Notable Quotes & Timestamps
-
On new FDA label change:
"This is a very, very big deal. As the association, as the data continues to build against Depo Provera, this association is pretty scary." — Dr. Chapa ([01:31]) -
On risk communication:
“Good birth control is super important. Number two, it's all elective. It's birth control. Pick something else.” ([07:53]) -
Explaining relative vs. absolute risk:
"That is a 5 fold increase even though relative risk is different than absolute number." ([05:07]) -
On biological plausibility:
“Meningiomas like them some progesterone, okay? So they've got little progesterone towers. And so these things go nuts. 75% of meningiomas express progesterone receptors.” ([15:24]) -
Clarification for clinical application:
“This is strictly for Depo Provera as either IM or the sub Q form, not oral Provera, not IUDs, not combined birth control pills and not the etonorgestrel implant.” ([17:06])
Key Timestamps
- [00:39] - Background on Depo Provera and meningiomas
- [04:44] - ACOG’s statement & French study data
- [08:36] - US cohort study (2025, JAMA Neurology)
- [09:11] - Swedish registry findings
- [09:44] - French case-control study
- [10:45] - Practical guidance for patient counseling
- [11:54] - Association vs causation (cigarette lung cancer analogy)

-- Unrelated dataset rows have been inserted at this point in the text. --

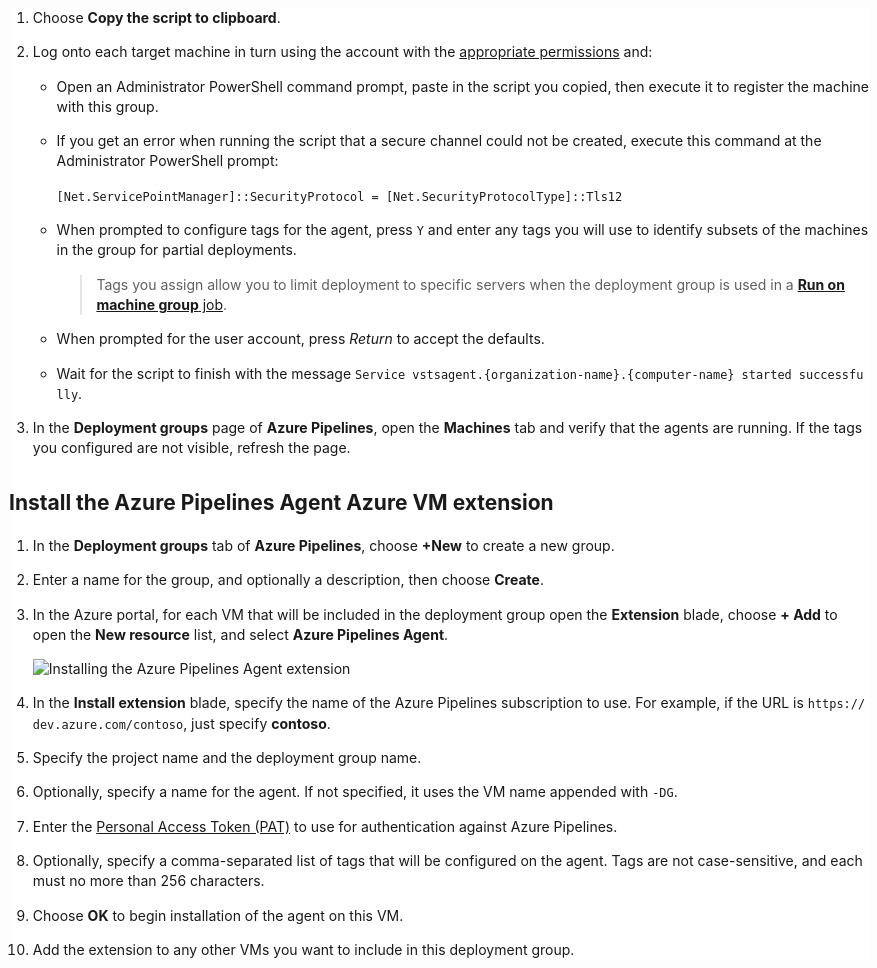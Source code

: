 1.  Choose **Copy the script to clipboard**.

1.  Log onto each target machine in turn using the account with the [appropriate permissions](../../agents/v2-windows.md#permissions) and:

    - Open an Administrator PowerShell command prompt, paste in the script you copied, then execute it to register the machine with this group.

    - If you get an error when running the script that a secure channel could not be created, execute this command at the Administrator PowerShell prompt:

      `[Net.ServicePointManager]::SecurityProtocol = [Net.SecurityProtocolType]::Tls12`

    - When prompted to configure tags for the agent, press `Y` and enter any tags you will use to identify subsets of the machines in the group for partial deployments.

      > Tags you assign allow you to limit deployment to specific servers when
      > the deployment group is used in a [**Run on machine group** job](../../process/deployment-group-phases.md).

    - When prompted for the user account, press _Return_ to accept the defaults.

    - Wait for the script to finish with the message `Service vstsagent.{organization-name}.{computer-name} started successfully`.<p />

1.  In the **Deployment groups** page of **Azure Pipelines**, open the **Machines** tab and verify that the agents are running. If the tags you configured are not visible, refresh the page.

<a name="azureext"></a>

## Install the Azure Pipelines Agent Azure VM extension

1.  In the **Deployment groups** tab of **Azure Pipelines**, choose **+New** to create a new group.

1.  Enter a name for the group, and optionally a description, then choose **Create**.

1.  In the Azure portal, for each VM that will be included in the deployment group
    open the **Extension** blade, choose **+ Add** to open the **New resource** list, and select **Azure Pipelines Agent**.

    ![Installing the Azure Pipelines Agent extension](media/howto-provision-azure-vm-agents/azure-vm-create.png)

1.  In the **Install extension** blade, specify the name of the Azure Pipelines subscription to use. For example, if the URL is `https://dev.azure.com/contoso`, just specify **contoso**.

1.  Specify the project name and the deployment group name.

1.  Optionally, specify a name for the agent. If not specified, it uses the VM name appended with `-DG`.

1.  Enter the [Personal Access Token (PAT)](https://go.microsoft.com/fwlink/?linkid=844181) to use for authentication against Azure Pipelines.

1.  Optionally, specify a comma-separated list of tags that will be configured on the agent.
    Tags are not case-sensitive, and each must no more than 256 characters.

1.  Choose **OK** to begin installation of the agent on this VM.

1.  Add the extension to any other VMs you want to include in this deployment group.
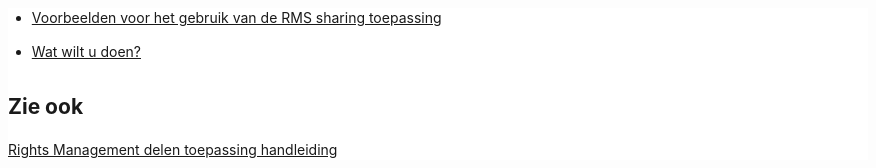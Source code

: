-   [Voorbeelden voor het gebruik van de RMS sharing toepassing](../Topic/Rights_Management_sharing_application_user_guide.md#BKMK_SharingExamples)

-   [Wat wilt u doen?](../Topic/Rights_Management_sharing_application_user_guide.md#BKMK_SharingInstructions)

## Zie ook
[Rights Management delen toepassing handleiding](../Topic/Rights_Management_sharing_application_user_guide.md)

- [15:14] - Biological plausibility and receptor expression
- [16:01] - Dose-response relationship and why route matters
- [17:06] - What the risk does and doesn’t apply to
Conclusion
Dr. Chapa urges clinicians to stay updated, practice shared decision-making, and appropriately balance the real-but-rare risks of Depo Provera against its benefits and alternatives. The episode contextualizes the new FDA warning, emphasizing clarity, cautious interpretation of evolving evidence, and prioritizing patient-centered care.